Implementing the pseudo random number generator in a warp kernel to produce the scattering effect is a simple step:
let kernel = CIWarpKernel(string:
"float noise(vec2 co)" +
"{ " +
" vec2 seed = vec2(sin(co.x), cos(co.y)); " +
" return fract(sin(dot(seed ,vec2(12.9898,78.233))) * 43758.5453); " +
"} " +
"kernel vec2 warpKernel(float radius)" +
"{" +
" float offsetX = radius * (-1.0 + noise(destCoord()) * 2.0); " +
" float offsetY = radius * (-1.0 + noise(destCoord().yx) * 2.0); " +
" return vec2(destCoord().x + offsetX, destCoord().y + offsetY); " +
"}"
)
This kernel uses the coordinates of the pixel currently being calculated (destCoord()) to generate two random numbers in the range -1 through +1 multiplied by a radius argument. The return value of a warp kernel is a two component vector that specifies the coordinates in the source image that the current pixel in the destination image should sample from. Given a radius of 40 against a 640 x 640 image of the Mona Lisa, we get:
The killer question is, how much faster is this warp kernel implementation over my original general kernel version - especially considering the latter also has additional filters for generating the noise and I've added a Gaussian blur for optional smoothing.

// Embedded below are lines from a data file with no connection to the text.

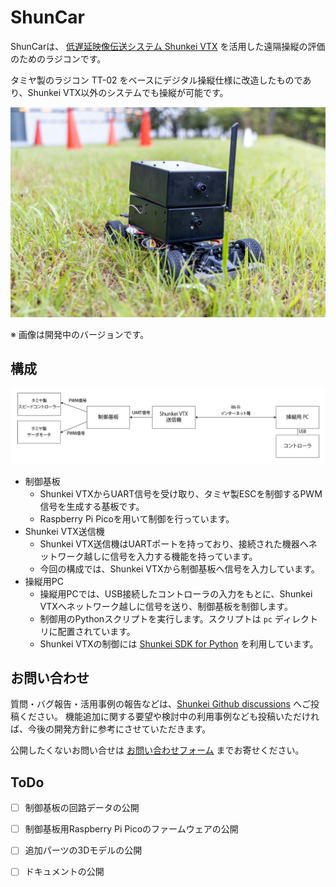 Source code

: # ShunCar

ShunCarは、 [低遅延映像伝送システム Shunkei VTX](https://www.shunkei.jp/product/) を活用した遠隔操縦の評価のためのラジコンです。

タミヤ製のラジコン TT-02 をベースにデジタル操縦仕様に改造したものであり、Shunkei VTX以外のシステムでも操縦が可能です。

![](doc/img/shuncar.jpeg)

※ 画像は開発中のバージョンです。

## 構成

![](doc/img/shuncar-structure.png)

- 制御基板
    - Shunkei VTXからUART信号を受け取り、タミヤ製ESCを制御するPWM信号を生成する基板です。
    - Raspberry Pi Picoを用いて制御を行っています。
- Shunkei VTX送信機
    - Shunkei VTX送信機はUARTポートを持っており、接続された機器へネットワーク越しに信号を入力する機能を持っています。
    - 今回の構成では、Shunkei VTXから制御基板へ信号を入力しています。
- 操縦用PC
    - 操縦用PCでは、USB接続したコントローラの入力をもとに、Shunkei VTXへネットワーク越しに信号を送り、制御基板を制御します。
    - 制御用のPythonスクリプトを実行します。スクリプトは `pc` ディレクトリに配置されています。
    - Shunkei VTXの制御には [Shunkei SDK for Python](https://github.com/shunkei-jp/shunkei_sdk_python/) を利用しています。

## お問い合わせ

質問・バグ報告・活用事例の報告などは、[Shunkei Github discussions](https://github.com/orgs/shunkei-jp/discussions) へご投稿ください。
機能追加に関する要望や検討中の利用事例なども投稿いただければ、今後の開発方針に参考にさせていただきます。

公開したくないお問い合せは [お問い合わせフォーム](https://docs.google.com/forms/d/e/1FAIpQLSdW6nHX65omXpBzfH-S1-7y5yRUXsz7jtYAO0YHv2naIvSpBg/viewform) までお寄せください。

## ToDo

- [ ] 制御基板の回路データの公開
- [ ] 制御基板用Raspberry Pi Picoのファームウェアの公開
- [ ] 追加パーツの3Dモデルの公開
- [ ] ドキュメントの公開


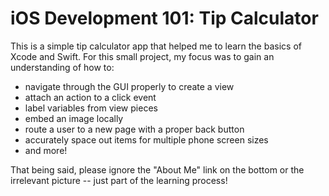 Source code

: # iOS Development 101: Tip Calculator

This is a simple tip calculator app that helped me to learn the basics of Xcode and Swift. For this small project, my focus was to gain an understanding of how to:

- navigate through the GUI properly to create a view
- attach an action to a click event
- label variables from view pieces
- embed an image locally
- route a user to a new page with a proper back button
- accurately space out items for multiple phone screen sizes
- and more!

That being said, please ignore the "About Me" link on the bottom or the irrelevant picture -- just part of the learning process!
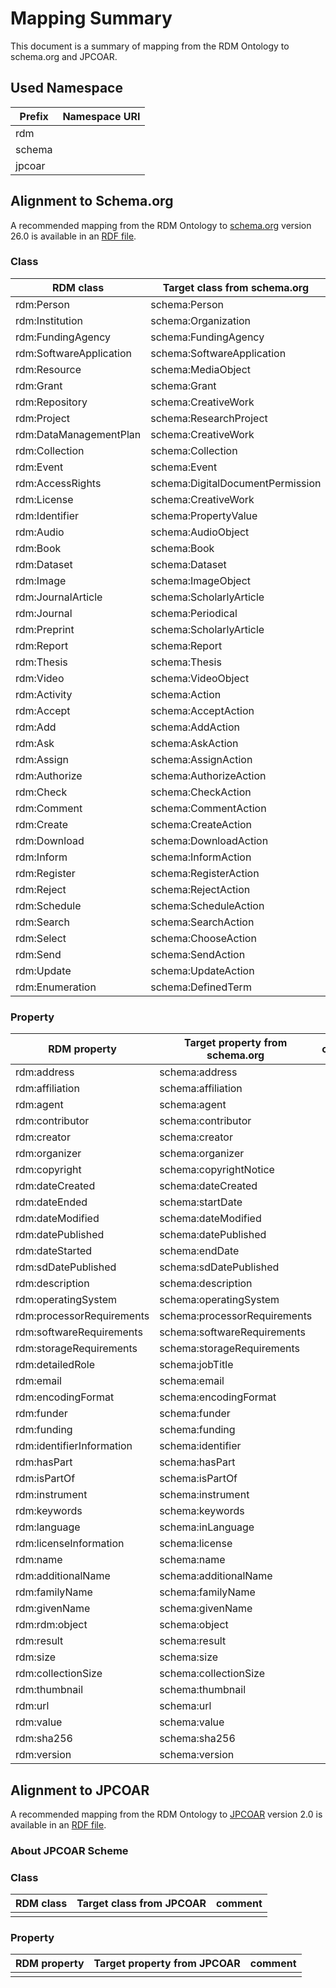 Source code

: # Mapping Summary
This document is a summary of mapping from the RDM Ontology to schema.org and JPCOAR.

## Used Namespace
|Prefix|Namespace URI|
|--|--|
|rdm||
|schema||
|jpcoar||

## Alignment to Schema.org
A recommended mapping from the RDM Ontology to [schema.org](https://schema.org/) version 26.0 is available in an [RDF file](). 

### Class
|RDM class|Target class from schema.org|comment|
|--|--|--|
|rdm:Person|schema:Person|
|rdm:Institution|schema:Organization|
|rdm:FundingAgency|schema:FundingAgency|
|rdm:SoftwareApplication|schema:SoftwareApplication|
|rdm:Resource|schema:MediaObject|
|rdm:Grant|schema:Grant|
|rdm:Repository|schema:CreativeWork|
|rdm:Project|schema:ResearchProject|
|rdm:DataManagementPlan|schema:CreativeWork|
|rdm:Collection|schema:Collection|
|rdm:Event|schema:Event|
|rdm:AccessRights|schema:DigitalDocumentPermission|
|rdm:License|schema:CreativeWork|
|rdm:Identifier|schema:PropertyValue|
|rdm:Audio|schema:AudioObject|
|rdm:Book|schema:Book|
|rdm:Dataset|schema:Dataset|
|rdm:Image|schema:ImageObject|
|rdm:JournalArticle|schema:ScholarlyArticle|
|rdm:Journal|schema:Periodical|
|rdm:Preprint|schema:ScholarlyArticle|
|rdm:Report|schema:Report|
|rdm:Thesis|schema:Thesis|
|rdm:Video|schema:VideoObject|
|rdm:Activity|schema:Action|
|rdm:Accept|schema:AcceptAction|
|rdm:Add|schema:AddAction|
|rdm:Ask|schema:AskAction|
|rdm:Assign|schema:AssignAction|
|rdm:Authorize|schema:AuthorizeAction|
|rdm:Check|schema:CheckAction|
|rdm:Comment|schema:CommentAction|
|rdm:Create|schema:CreateAction|
|rdm:Download|schema:DownloadAction|
|rdm:Inform|schema:InformAction|
|rdm:Register|schema:RegisterAction|
|rdm:Reject|schema:RejectAction|
|rdm:Schedule|schema:ScheduleAction|
|rdm:Search|schema:SearchAction|
|rdm:Select|schema:ChooseAction|
|rdm:Send|schema:SendAction|
|rdm:Update|schema:UpdateAction|
|rdm:Enumeration|schema:DefinedTerm|

### Property
|RDM property|Target property from schema.org|comment|
|--|--|--|
|rdm:address|schema:address|
|rdm:affiliation|schema:affiliation|
|rdm:agent|schema:agent|
|rdm:contributor|schema:contributor|
|rdm:creator|schema:creator|
|rdm:organizer|schema:organizer|
|rdm:copyright|schema:copyrightNotice|
|rdm:dateCreated|schema:dateCreated|
|rdm:dateEnded|schema:startDate|
|rdm:dateModified|schema:dateModified|
|rdm:datePublished|schema:datePublished|
|rdm:dateStarted|schema:endDate|
|rdm:sdDatePublished|schema:sdDatePublished|
|rdm:description|schema:description|
|rdm:operatingSystem|schema:operatingSystem|
|rdm:processorRequirements|schema:processorRequirements|
|rdm:softwareRequirements|schema:softwareRequirements|
|rdm:storageRequirements|schema:storageRequirements|
|rdm:detailedRole|schema:jobTitle|
|rdm:email|schema:email|
|rdm:encodingFormat|schema:encodingFormat|
|rdm:funder|schema:funder|
|rdm:funding|schema:funding|
|rdm:identifierInformation|schema:identifier|
|rdm:hasPart|schema:hasPart|
|rdm:isPartOf|schema:isPartOf|
|rdm:instrument|schema:instrument|
|rdm:keywords|schema:keywords|
|rdm:language|schema:inLanguage|
|rdm:licenseInformation|schema:license|
|rdm:name|schema:name|
|rdm:additionalName|schema:additionalName|
|rdm:familyName|schema:familyName|
|rdm:givenName|schema:givenName|
|rdm:rdm:object|schema:object|
|rdm:result|schema:result|
|rdm:size|schema:size|
|rdm:collectionSize|schema:collectionSize|
|rdm:thumbnail|schema:thumbnail|
|rdm:url|schema:url|
|rdm:value|schema:value|
|rdm:sha256|schema:sha256|
|rdm:version|schema:version|

## Alignment to JPCOAR
A recommended mapping from the RDM Ontology to [JPCOAR]() version 2.0 is available in an [RDF file](). 

### About JPCOAR Scheme

### Class
|RDM class|Target class from JPCOAR|comment|
|--|--|--|
||||


### Property
|RDM property|Target property from JPCOAR|comment|
|--|--|--|
||||
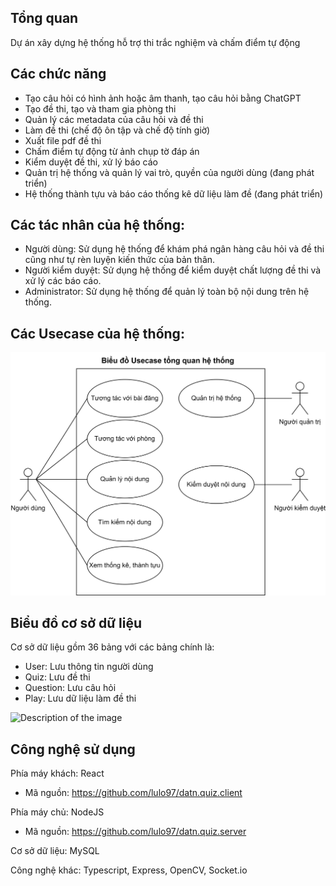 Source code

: ## Tổng quan
Dự án xây dựng hệ thống hỗ trợ thi trắc nghiệm và chấm điểm tự động

## Các chức năng

- Tạo câu hỏi có hình ảnh hoặc âm thanh, tạo câu hỏi bằng ChatGPT
- Tạo đề thi, tạo và tham gia phòng thi 
- Quản lý các metadata của câu hỏi và đề thi
- Làm đề thi (chế độ ôn tập và chế độ tính giờ)
- Xuất file pdf đề thi
- Chấm điểm tự động từ ảnh chụp tờ đáp án
- Kiểm duyệt đề thi, xử lý báo cáo
- Quản trị hệ thống và quản lý vai trò, quyền của người dùng (đang phát triển)
- Hệ thống thành tựu và báo cáo thống kê dữ liệu làm đề (đang phát triển)

## Các tác nhân của hệ thống:
- Người dùng: Sử dụng hệ thống để khám phá ngân hàng câu hỏi và đề thi cũng như tự rèn luyện kiến thức của bản thân.
- Người kiểm duyệt: Sử dụng hệ thống để kiểm duyệt chất lượng đề thi và xử lý các báo cáo.
- Administrator: Sử dụng hệ thống để quản lý toàn bộ nội dung trên hệ thống.

## Các Usecase của hệ thống:
![Description of the image](imgs/SystemUsecase.png)

## Biểu đồ cơ sở dữ liệu 
Cơ sở dữ liệu gồm 36 bảng với các bảng chính là:
- User: Lưu thông tin người dùng
- Quiz: Lưu đề thi
- Question: Lưu câu hỏi
- Play: Lưu dữ liệu làm đề thi <br>

![Description of the image](imgs/TableNameDiagram.png)

## Công nghệ sử dụng

Phía máy khách: React <br>
- Mã nguồn: https://github.com/lulo97/datn.quiz.client

Phía máy chủ: NodeJS <br>
- Mã nguồn: https://github.com/lulo97/datn.quiz.server

Cơ sở dữ liệu: MySQL

Công nghệ khác: Typescript, Express, OpenCV, Socket.io


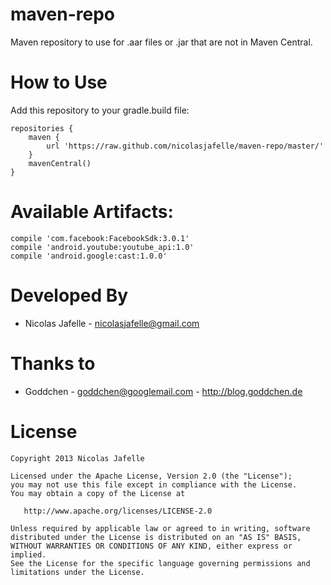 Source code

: maven-repo
==========

Maven repository to use for .aar files or .jar that are not in Maven Central.

How to Use
==========

Add this repository to your gradle.build file:

    repositories {
        maven {
            url 'https://raw.github.com/nicolasjafelle/maven-repo/master/'
        }
        mavenCentral()
    }

Available Artifacts:
==========

    compile 'com.facebook:FacebookSdk:3.0.1'
    compile 'android.youtube:youtube_api:1.0'
    compile 'android.google:cast:1.0.0'


Developed By
============

* Nicolas Jafelle - <nicolasjafelle@gmail.com>

Thanks to
============

* Goddchen - goddchen@googlemail.com - http://blog.goddchen.de


License
=======

    Copyright 2013 Nicolas Jafelle

    Licensed under the Apache License, Version 2.0 (the "License");
    you may not use this file except in compliance with the License.
    You may obtain a copy of the License at

       http://www.apache.org/licenses/LICENSE-2.0

    Unless required by applicable law or agreed to in writing, software
    distributed under the License is distributed on an "AS IS" BASIS,
    WITHOUT WARRANTIES OR CONDITIONS OF ANY KIND, either express or implied.
    See the License for the specific language governing permissions and
    limitations under the License.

Well, the answer is the warp kernel implementation is actually a tiny bit slower! A small refactor to inline the random number generation and only call destCoord() once gives the warp kernel version a very slight edge in performance (at the expense of elegance):
let kernel = CIWarpKernel(string:
"kernel vec2 scatter(float radius)" +
"{" +
" vec2 d = destCoord(); " +
" vec2 seed1 = vec2(sin(d.x), cos(d.y)); " +
" float rnd1 = fract(sin(dot(seed1 ,vec2(12.9898,78.233))) * 43758.5453); " +
" vec2 seed2 = vec2(sin(d.y), cos(d.x)); " +
" float rnd2 = fract(sin(dot(seed2 ,vec2(12.9898,78.233))) * 43758.5453); " +
" float offsetX = radius * (-1.0 + rnd1 * 2.0); " +
" float offsetY = radius * (-1.0 + rnd2 * 2.0); " +
" return vec2(destCoord().x + offsetX, destCoord().y + offsetY); " +
"}"
Core Image for Swift
The code for both versions of this scatter filter are available here. However, if you'd like to learn more about writing custom Core Image kernels with Core Image Kernel Language, may I recommend my book, Core Image for Swift.Core Image for Swift is available from both Apple's iBooks Store or, as a PDF, from Gumroad. IMHO, the iBooks version is better, especially as it contains video assets which the PDF version doesn't.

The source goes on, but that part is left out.